Optical devices such as optical projectors, rear projectors, or cameras comprise a light control device such as an iris diaphragm controller, adjusting light intensity to produce images of different light intensity. Conventional iris diaphragm controllers are controlled by a dynamic or magnetic mechanism.
A conventional iris diaphragm controller 1 is shown in FIGS. lA to lE, comprising a yoke 10, a first magnet 11., a second magnet 12, a coil 15, a light shield 16, and a shaft 17. The yoke 10 is a rectangular piece with a hole 107 defined therein. Conventionally, the yoke 10 comprises two U-shaped pieces with ends thereof facing each other. The first magnet 11 and second magnet 12 are disposed in the hole 107 of the yoke 10, respectively on opposing sides thereof The first magnet 11 and second magnet 12 are arranged with opposite polarities facing each other, as shown in FIG. iC. The North pole of the first magnet 11 is located at the left side of the coil 15, and the South pole thereof is located at the right side. The polarity of the second magnet 12 is opposite to the first magnet 11 such that an upward magnetic field is generated on the right side of the coil 15, and a downward magnetic field is generated on the left side. The coil 15 comprises electric wires, located between the first magnet 11 and the second magnet 12. The shaft 17 extending from a side of the coil 15 comprises an opening 170. The light shield 16 is connected to the coil 15 on an opposite end of the shaft 17. The light shield 16 is normally disposed along the light path, perpendicular thereto to block light.
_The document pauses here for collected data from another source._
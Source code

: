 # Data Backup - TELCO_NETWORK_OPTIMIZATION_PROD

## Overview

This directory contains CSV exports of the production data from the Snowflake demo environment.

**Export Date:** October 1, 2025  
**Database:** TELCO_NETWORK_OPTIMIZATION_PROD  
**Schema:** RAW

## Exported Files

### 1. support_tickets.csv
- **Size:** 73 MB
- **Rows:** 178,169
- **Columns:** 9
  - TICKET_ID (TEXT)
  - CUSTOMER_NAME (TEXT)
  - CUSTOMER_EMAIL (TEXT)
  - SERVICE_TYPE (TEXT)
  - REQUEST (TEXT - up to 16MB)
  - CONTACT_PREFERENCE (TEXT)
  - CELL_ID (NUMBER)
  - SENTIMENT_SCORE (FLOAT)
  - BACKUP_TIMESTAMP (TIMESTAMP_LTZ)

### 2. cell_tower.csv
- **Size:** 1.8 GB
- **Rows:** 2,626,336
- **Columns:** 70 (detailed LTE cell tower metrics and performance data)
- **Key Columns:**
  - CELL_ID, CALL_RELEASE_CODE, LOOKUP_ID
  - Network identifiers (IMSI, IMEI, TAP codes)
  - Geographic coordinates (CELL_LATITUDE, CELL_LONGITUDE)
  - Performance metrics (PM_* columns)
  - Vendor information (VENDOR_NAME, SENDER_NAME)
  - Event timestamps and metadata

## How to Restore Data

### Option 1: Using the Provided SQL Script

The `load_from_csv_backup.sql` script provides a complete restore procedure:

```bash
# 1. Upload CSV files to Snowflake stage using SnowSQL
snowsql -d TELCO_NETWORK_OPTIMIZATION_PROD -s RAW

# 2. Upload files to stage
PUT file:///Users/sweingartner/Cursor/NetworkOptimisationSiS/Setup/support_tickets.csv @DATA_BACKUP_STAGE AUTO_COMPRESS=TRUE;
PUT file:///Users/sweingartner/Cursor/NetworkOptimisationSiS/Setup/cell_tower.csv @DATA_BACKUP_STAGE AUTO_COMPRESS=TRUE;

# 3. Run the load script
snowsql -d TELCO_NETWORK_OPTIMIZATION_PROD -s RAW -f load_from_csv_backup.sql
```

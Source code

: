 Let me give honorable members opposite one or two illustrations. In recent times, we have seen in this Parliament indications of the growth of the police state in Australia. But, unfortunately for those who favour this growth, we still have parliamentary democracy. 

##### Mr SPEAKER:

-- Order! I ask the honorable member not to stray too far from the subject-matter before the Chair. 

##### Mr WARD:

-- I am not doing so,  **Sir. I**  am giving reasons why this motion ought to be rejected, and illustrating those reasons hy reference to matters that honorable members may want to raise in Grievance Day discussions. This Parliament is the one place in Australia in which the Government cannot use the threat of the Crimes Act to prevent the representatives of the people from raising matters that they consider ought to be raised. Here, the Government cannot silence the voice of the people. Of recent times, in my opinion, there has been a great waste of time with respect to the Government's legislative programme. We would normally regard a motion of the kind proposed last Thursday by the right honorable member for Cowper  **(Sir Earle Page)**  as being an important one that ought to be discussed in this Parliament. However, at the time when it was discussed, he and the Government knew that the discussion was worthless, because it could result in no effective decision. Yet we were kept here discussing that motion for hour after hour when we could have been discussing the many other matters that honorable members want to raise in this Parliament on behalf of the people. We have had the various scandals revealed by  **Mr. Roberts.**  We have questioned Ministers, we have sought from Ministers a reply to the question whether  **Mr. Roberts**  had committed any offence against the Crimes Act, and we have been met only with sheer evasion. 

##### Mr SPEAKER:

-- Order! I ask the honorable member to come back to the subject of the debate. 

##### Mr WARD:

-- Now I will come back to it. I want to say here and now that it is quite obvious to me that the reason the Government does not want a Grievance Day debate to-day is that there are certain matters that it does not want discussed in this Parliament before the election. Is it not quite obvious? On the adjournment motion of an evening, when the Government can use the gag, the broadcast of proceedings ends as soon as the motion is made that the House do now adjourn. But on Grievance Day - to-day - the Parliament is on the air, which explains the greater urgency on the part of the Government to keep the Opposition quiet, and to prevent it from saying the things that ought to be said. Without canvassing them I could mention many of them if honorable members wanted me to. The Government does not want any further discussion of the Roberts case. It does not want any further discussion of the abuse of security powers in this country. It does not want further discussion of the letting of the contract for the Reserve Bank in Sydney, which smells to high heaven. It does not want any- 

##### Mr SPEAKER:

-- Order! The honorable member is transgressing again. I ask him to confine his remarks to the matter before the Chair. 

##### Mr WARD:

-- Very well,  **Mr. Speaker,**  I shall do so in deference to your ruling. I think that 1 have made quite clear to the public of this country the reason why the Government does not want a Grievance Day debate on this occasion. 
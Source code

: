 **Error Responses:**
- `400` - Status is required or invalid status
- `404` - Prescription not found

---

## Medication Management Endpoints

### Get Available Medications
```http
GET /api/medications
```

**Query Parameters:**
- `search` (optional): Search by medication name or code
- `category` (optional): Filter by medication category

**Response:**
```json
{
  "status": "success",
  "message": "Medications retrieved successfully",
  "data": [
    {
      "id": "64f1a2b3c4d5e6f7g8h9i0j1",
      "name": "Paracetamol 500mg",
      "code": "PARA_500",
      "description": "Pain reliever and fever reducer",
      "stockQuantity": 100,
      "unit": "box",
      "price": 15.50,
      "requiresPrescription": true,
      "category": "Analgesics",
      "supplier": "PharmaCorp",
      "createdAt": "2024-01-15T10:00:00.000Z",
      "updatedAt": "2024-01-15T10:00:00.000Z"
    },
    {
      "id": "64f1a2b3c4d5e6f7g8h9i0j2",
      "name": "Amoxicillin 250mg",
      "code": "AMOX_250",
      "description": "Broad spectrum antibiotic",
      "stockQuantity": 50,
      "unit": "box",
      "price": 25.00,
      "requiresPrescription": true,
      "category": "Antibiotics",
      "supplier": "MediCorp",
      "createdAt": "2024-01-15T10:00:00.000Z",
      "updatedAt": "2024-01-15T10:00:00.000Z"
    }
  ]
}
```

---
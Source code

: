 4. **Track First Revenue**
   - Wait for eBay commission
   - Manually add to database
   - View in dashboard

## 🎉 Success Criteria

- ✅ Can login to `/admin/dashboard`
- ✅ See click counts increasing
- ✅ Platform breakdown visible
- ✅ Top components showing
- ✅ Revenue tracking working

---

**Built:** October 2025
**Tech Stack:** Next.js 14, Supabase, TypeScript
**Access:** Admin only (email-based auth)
As shown in FIGS. 1C to 1E, when current passes through the coil 15 in the direction of the solid arrows in FIG. 1D, since current flows from right to left on the upper side of the coil 15, the magnetic field is perpendicular thereto and oriented from the FIG. 1D. According to the right hand rule, the coil 15 produces upward force. Since the shaft 17 is connected to a side of the coil 15, and another shaft (not shown) pivots on the opening 170, the coil 15 moves with respect to the opening 170 as a center point along the cross section line A-A′. That is, the coil 15 moves counterclockwise as shown by the hollow arrow of FIG. 1D. The lower side of the coil 15 is used as an example, wherein when current flows from left to right, the magnetic field is perpendicular thereto and oriented into the FIG. 1D. According to the right-hand-rule, the coil 15 produces upward force. The coil 15 moves around the opening 170 as a center point along the cross section line A-A′, in a counterclockwise direction shown by the hollow arrow of FIG. 1E. As a result, the coil 15 moves the light shield 16 with respect to the opening 170, as shown in FIG. 1E in a counterclockwise direction. If current volume is adjusted accurately, angle of the circular motion of the coil 15 can be controlled such that the light shield 16 controls the size of the iris diaphragm.
However, the structure of the coil is complicated and difficult to fabricate, elevating manufacturing costs. Furthermore, since the magnetic fields generated by the magnetic structure thereof are not uniform, the relationship between the current volume in the coil and the circular motion is difficult to control. To achieve sufficient actuating force for the magnetic actuator, volume is increased, and the width thereof cannot be reduced.